En realidad, no sorprenden las declaraciones de Emilio Lozoya Austin en la denuncia difundida en los medios de comunicación la semana pasada, la población lo intuía. Lo escandaloso —y lastimoso del caso— es conocer por escrito y, de primera mano, una declaración en la que se describen las formas de corrupción que han atravesado al sistema político mexicano por sexenios. El fenómeno de la corrupción, expresado en el tráfico de influencias y favores ilícitos a cambio de dinero u otros lucros, constituye una violación grave del derecho de igualdad ante la ley, en cuanto vulnera los derechos humanos de las personas al colocar en situación de ventaja radical a quienes que se benefician de manera personal del erario público, lo que deriva en el quebrantamiento de los principios democráticos.

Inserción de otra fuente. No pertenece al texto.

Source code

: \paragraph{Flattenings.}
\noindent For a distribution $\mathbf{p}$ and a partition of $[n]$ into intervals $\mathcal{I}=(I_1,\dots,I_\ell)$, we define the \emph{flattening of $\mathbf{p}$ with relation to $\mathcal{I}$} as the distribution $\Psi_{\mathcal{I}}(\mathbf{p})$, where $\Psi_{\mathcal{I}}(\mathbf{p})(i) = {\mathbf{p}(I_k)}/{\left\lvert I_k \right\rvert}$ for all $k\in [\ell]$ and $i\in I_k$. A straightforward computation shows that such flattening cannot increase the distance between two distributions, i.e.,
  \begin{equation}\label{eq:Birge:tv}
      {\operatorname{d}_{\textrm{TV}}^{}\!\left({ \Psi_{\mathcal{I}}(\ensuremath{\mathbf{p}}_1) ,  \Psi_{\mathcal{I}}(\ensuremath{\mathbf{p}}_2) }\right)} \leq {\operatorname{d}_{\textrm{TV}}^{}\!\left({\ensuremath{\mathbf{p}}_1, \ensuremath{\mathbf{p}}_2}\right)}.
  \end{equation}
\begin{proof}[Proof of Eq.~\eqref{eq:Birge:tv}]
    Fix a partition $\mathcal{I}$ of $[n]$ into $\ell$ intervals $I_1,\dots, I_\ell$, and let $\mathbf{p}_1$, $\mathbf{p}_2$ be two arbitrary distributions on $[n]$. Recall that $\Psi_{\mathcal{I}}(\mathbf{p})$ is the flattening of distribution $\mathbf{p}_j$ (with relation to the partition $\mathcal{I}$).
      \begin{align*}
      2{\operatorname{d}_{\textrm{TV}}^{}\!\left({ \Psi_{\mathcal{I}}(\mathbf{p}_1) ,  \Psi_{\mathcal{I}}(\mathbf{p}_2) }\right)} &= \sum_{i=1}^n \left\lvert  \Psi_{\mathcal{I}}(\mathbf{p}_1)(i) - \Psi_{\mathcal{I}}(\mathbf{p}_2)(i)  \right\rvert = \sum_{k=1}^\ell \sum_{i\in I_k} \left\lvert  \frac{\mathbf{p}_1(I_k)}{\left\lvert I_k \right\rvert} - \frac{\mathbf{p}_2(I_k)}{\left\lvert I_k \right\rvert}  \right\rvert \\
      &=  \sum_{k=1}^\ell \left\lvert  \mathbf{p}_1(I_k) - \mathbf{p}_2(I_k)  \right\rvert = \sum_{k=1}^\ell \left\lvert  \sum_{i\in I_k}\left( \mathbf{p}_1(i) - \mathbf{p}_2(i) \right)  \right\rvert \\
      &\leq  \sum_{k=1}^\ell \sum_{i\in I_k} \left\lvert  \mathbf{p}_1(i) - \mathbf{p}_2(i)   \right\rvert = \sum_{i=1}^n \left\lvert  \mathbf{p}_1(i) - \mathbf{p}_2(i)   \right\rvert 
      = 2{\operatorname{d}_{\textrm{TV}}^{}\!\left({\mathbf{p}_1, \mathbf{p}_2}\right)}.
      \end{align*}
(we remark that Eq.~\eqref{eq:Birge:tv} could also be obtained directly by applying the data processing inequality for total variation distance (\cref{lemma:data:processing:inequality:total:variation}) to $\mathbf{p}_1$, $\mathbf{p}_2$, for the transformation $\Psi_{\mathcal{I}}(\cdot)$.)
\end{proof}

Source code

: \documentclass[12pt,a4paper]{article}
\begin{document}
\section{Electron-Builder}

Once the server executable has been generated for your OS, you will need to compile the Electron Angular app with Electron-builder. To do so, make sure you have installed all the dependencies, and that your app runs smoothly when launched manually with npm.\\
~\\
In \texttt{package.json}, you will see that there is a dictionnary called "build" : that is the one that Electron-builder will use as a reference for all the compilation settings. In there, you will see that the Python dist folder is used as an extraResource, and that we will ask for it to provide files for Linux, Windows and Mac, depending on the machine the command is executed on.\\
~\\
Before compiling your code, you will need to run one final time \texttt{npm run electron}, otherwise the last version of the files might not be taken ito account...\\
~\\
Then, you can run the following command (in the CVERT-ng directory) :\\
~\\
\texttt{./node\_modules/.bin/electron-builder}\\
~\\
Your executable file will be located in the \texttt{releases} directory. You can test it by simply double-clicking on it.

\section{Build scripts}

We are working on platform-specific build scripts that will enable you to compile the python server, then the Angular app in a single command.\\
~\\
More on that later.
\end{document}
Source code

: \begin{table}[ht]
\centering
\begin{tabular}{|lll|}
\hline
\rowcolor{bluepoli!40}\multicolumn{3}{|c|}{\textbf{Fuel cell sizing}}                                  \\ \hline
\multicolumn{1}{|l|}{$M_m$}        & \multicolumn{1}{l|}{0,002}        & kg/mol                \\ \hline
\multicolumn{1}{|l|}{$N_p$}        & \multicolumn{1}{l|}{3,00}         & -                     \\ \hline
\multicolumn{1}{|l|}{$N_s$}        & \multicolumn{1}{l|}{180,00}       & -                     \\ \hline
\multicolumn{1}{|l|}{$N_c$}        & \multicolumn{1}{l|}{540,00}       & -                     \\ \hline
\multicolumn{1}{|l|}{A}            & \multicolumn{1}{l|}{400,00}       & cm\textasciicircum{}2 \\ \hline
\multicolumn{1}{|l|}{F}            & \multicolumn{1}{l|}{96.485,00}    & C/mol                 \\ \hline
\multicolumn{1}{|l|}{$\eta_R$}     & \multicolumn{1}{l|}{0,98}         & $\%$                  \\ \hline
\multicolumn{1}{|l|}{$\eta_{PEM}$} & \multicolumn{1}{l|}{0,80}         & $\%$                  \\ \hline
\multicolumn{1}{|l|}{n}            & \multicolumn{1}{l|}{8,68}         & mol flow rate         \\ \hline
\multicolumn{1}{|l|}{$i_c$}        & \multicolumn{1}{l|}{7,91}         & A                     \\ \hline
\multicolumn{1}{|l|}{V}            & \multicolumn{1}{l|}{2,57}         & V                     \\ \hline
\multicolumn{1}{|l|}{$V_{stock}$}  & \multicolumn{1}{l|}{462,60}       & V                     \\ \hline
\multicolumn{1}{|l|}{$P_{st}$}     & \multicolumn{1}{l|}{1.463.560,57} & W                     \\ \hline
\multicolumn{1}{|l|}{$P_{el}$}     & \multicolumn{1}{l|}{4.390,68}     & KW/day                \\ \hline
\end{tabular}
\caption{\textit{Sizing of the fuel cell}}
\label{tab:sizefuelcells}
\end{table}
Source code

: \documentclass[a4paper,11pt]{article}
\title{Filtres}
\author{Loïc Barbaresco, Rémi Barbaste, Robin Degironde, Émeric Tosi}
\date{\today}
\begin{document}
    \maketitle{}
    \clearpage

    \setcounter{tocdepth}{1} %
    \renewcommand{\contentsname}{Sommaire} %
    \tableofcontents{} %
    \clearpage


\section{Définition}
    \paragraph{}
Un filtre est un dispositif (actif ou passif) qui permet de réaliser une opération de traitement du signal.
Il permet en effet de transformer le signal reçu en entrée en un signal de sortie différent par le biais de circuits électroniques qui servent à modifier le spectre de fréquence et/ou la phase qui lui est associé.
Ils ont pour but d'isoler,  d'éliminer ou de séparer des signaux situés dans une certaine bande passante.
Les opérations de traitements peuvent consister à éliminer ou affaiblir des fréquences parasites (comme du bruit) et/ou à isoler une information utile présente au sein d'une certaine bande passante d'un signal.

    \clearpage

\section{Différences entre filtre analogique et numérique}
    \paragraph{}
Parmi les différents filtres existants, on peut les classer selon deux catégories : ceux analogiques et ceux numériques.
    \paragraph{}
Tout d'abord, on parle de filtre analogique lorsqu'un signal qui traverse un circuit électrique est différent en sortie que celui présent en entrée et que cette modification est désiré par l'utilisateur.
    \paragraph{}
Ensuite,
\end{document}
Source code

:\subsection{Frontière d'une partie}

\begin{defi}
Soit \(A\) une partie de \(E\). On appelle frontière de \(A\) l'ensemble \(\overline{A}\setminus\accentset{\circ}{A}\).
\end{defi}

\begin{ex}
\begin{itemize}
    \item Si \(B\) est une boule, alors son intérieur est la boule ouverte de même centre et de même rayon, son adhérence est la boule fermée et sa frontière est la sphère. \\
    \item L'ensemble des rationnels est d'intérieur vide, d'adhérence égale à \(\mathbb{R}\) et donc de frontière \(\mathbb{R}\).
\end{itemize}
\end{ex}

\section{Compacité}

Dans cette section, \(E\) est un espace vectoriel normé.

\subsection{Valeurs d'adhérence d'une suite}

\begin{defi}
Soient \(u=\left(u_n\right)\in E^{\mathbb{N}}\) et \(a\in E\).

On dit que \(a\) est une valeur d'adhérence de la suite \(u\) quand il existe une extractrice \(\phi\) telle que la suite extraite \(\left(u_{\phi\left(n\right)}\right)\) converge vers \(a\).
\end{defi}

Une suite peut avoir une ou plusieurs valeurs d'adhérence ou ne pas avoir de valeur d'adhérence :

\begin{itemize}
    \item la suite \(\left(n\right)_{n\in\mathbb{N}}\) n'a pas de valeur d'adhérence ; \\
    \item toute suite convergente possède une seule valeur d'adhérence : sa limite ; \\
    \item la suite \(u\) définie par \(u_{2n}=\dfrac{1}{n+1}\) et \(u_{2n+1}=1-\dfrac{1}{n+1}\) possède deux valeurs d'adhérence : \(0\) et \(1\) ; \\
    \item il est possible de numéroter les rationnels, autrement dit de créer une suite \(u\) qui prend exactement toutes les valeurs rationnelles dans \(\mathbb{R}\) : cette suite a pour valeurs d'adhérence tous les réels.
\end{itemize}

El delito de corrupción en México, asentado en el Código Penal Federal, constituye una forma específica de dominación social sustentada en un diferencial de poder en el que predominan el abuso, la impunidad y la apropiación indebida de los recursos de la ciudadanía. Vista como un problema estructural, la corrupción favorece la consolidación de élites y burocracias políticas y económicas; erosiona la credibilidad y legitimidad de los gobiernos; reduce los ingresos fiscales e impide que los recursos públicos se utilicen para el desarrollo y bienestar social; permite la aprobación y operación de leyes, programas y políticas en favor de intereses particulares; y, revitaliza una cultura corrupta que abona a su proliferación. Aspectos que derivan en la muerte de las democracias, para utilizar un término de Steven Levitsky y Daniel Ziblatt.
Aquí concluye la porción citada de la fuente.